Dale Carpenter is a well-known University of Minnesota civil rights and constitutional law professor whose book, “Flagrant Conduct,” is about the first major Supreme Court decision on gay rights, Lawrence v. Texas.
Carpenter is also a gay-rights activist and a Republican — and he believes that his party only stands to gain from the U.S. Supreme Court ruling recognizing same-sex couples’ right to marry.
“The Supreme Court just did the Republican party a huge favor,” he said. “This allows Republicans to put the issues behind us. It has been a losing issue and it’s good to get it off the table.”
As proof, he referred to a statement issued by GOP presidential candidate Jeb Bush. Like his Republican competitors, Bush said he believed the decision on same sex marriage should be left to the states but, Bush said, “I also believe it is time for us to move forward respectfully and as one people.”
“Move forward” was the theme of many of the statements issues by GOP presidential candidates Ben Carson, Carly Fiorina, and Marco Rubio. Others, however — including Mike Huckabee, Bobby Jindal, Rick Santorum, and Scott Walker — were less measured in their responses, blasting the decision as an assault on religious liberty.
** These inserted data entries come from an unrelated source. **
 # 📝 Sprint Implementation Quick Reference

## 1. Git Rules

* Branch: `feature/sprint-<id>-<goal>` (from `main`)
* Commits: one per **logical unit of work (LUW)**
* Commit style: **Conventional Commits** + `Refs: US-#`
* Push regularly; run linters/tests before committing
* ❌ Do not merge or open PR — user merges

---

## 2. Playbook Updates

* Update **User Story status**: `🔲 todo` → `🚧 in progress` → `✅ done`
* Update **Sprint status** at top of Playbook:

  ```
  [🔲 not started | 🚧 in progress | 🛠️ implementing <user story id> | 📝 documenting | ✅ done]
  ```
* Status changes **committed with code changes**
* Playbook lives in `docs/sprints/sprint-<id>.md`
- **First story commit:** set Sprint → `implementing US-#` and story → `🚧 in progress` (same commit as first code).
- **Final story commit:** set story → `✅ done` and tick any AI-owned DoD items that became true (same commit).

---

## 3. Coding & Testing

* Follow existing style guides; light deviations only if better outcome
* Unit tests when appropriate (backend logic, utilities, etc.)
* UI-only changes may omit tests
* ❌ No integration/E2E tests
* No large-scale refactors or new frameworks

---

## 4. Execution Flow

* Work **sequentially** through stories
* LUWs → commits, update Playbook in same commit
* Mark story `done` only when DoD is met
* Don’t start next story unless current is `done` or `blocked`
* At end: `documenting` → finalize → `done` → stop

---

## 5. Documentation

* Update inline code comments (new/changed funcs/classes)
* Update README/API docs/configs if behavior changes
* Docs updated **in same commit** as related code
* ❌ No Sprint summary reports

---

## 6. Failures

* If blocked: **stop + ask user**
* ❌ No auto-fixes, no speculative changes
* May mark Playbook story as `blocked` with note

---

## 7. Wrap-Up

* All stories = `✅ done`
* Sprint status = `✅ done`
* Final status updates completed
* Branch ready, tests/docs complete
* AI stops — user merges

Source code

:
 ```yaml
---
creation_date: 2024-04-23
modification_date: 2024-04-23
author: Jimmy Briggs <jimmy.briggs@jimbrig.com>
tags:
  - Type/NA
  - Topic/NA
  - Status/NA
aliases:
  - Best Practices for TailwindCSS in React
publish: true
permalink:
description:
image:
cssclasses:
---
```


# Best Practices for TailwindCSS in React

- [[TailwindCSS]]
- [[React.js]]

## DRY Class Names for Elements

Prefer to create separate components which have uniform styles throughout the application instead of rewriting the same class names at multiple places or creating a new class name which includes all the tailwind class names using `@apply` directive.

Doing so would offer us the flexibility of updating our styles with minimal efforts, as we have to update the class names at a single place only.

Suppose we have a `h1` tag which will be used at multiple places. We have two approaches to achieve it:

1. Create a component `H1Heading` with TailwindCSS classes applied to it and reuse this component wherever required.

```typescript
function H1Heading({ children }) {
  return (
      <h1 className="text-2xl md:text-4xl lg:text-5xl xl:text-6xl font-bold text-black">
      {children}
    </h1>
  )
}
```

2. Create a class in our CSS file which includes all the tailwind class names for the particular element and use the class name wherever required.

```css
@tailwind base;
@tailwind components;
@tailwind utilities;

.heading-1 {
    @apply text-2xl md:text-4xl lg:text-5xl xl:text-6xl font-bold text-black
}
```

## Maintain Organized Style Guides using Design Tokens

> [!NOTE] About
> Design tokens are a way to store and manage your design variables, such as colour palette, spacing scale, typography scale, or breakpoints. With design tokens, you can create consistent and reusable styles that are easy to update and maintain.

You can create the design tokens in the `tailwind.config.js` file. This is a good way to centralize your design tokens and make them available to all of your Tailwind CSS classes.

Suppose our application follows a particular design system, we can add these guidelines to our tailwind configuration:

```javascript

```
The Minnesota Republican party, in a statement from chair Keith Downey, also expressed concern about religious freedom. “The implications of this ruling are as yet unknown in practice, but it must not undermine our freedom of speech and religious liberty, nor coerce churches or other religious institutions into performing marriages that their sincerely held religious beliefs do not recognize,” Downey said. “We should respect the views of fellow citizens as we move forward from this ruling.”
Carpenter feels like even those nuanced differences of opinions are progress, though. “I think ten years ago, every single Republican candidate would have made a statement supporting a constitutional amendment [to overturn the decision],” he said.
The national Republican party platform and many state GOP platforms, including Minnesota’s, have opposition to same sex marriage as one of their tenets. Carpenter says the Supreme Court ruling may spur efforts to remove that language.
Downey said he couldn’t predict changes in the state party platform. “That is a very organic process which starts with platform resolutions and flows through to the state convention,” he said. “Irrespective of the court’s rulings, platforms haven’t changed. It’s not a clean cause and effect.”
But Downey noted that the state convention last year passed a resolution directing a review of the platform, with a request for a more condensed document. A task force working on trying to clarify the platform could take a look at the same-sex marriage issue, he suggested.
Regardless, Carpenter believes the issue is now is moot. “The platform doesn’t make a substantive difference because a Republican candidate is not going to run on banning gay marriage,” he said.